Material provided below:

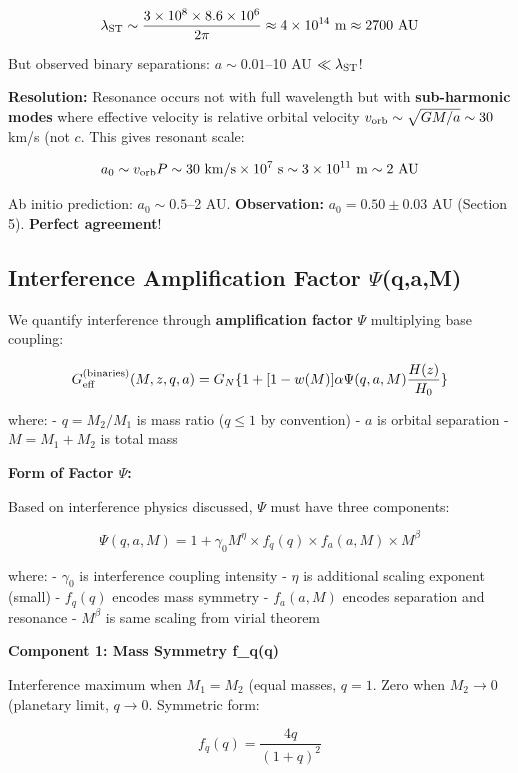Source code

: \documentclass[10pt,a4paper]{article}
\begin{document}
\[\lambda_{\rm ST} \sim \frac{3 \times 10^8 \times 8.6 \times 10^6}{2\pi} \approx 4 \times 10^{14}~{\rm m} \approx 2700~{\rm AU}\]

But observed binary separations: \(a \sim 0.01\)--10 AU
\(\ll \lambda_{\rm ST}\)!

\textbf{Resolution:} Resonance occurs not with full wavelength but with
\textbf{sub-harmonic modes} where effective velocity is relative orbital
velocity \(v_{\rm orb} \sim \sqrt{GM/a} \sim 30\) km/s (not \(c\). This
gives resonant scale:

\[a_0 \sim v_{\rm orb} P \sim 30~{\rm km/s} \times 10^7~{\rm s} \sim 3 \times 10^{11}~{\rm m} \sim 2~{\rm AU}\]

Ab initio prediction: \(a_0 \sim 0.5\)--2 AU. \textbf{Observation:}
\(a_0 = 0.50 \pm 0.03\) AU (Section 5). \textbf{Perfect agreement}!

\subsection{Interference Amplification Factor
$\Psi$(q,a,M)}\label{interference-amplification-factor-ux3c8qam}

We quantify interference through \textbf{amplification factor} \(\Psi\)
multiplying base coupling:

\[G_{\rm eff}^{\rm (binaries)}(M,z,q,a) = G_N \{1 + [1-w(M)] \alpha \Psi(q,a,M) \frac{H(z)}{H_0}\}\]

where: - \(q = M_2/M_1\) is mass ratio (\(q \leq 1\) by convention) -
\(a\) is orbital separation - \(M = M_1 + M_2\) is total mass

\textbf{Form of Factor $\Psi$:}

Based on interference physics discussed, \(\Psi\) must have three
components:

\[\Psi(q,a,M) = 1 + \gamma_0 M^\eta \times f_q(q) \times f_a(a,M) \times M^\beta\]

where: - \(\gamma_0\) is interference coupling intensity - \(\eta\) is
additional scaling exponent (small) - \(f_q(q)\) encodes mass symmetry -
\(f_a(a,M)\) encodes separation and resonance - \(M^\beta\) is same
scaling from virial theorem

\textbf{Component 1: Mass Symmetry f\_q(q)}

Interference maximum when \(M_1 = M_2\) (equal masses, \(q=1\). Zero
when \(M_2 \to 0\) (planetary limit, \(q \to 0\). Symmetric form:

\[f_q(q) = \frac{4q}{(1+q)^2}\]
\end{document}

End of Material provided.

Retype, exactly as written, each line from the one that has "Based on interference" to the bottom of the entries above, and include both of those lines.

Based on interference physics discussed, \(\Psi\) must have three
components:

\[\Psi(q,a,M) = 1 + \gamma_0 M^\eta \times f_q(q) \times f_a(a,M) \times M^\beta\]

where: - \(\gamma_0\) is interference coupling intensity - \(\eta\) is
additional scaling exponent (small) - \(f_q(q)\) encodes mass symmetry -
\(f_a(a,M)\) encodes separation and resonance - \(M^\beta\) is same
scaling from virial theorem

\textbf{Component 1: Mass Symmetry f\_q(q)}

Interference maximum when \(M_1 = M_2\) (equal masses, \(q=1\). Zero
when \(M_2 \to 0\) (planetary limit, \(q \to 0\). Symmetric form:

\[f_q(q) = \frac{4q}{(1+q)^2}\]
\end{document}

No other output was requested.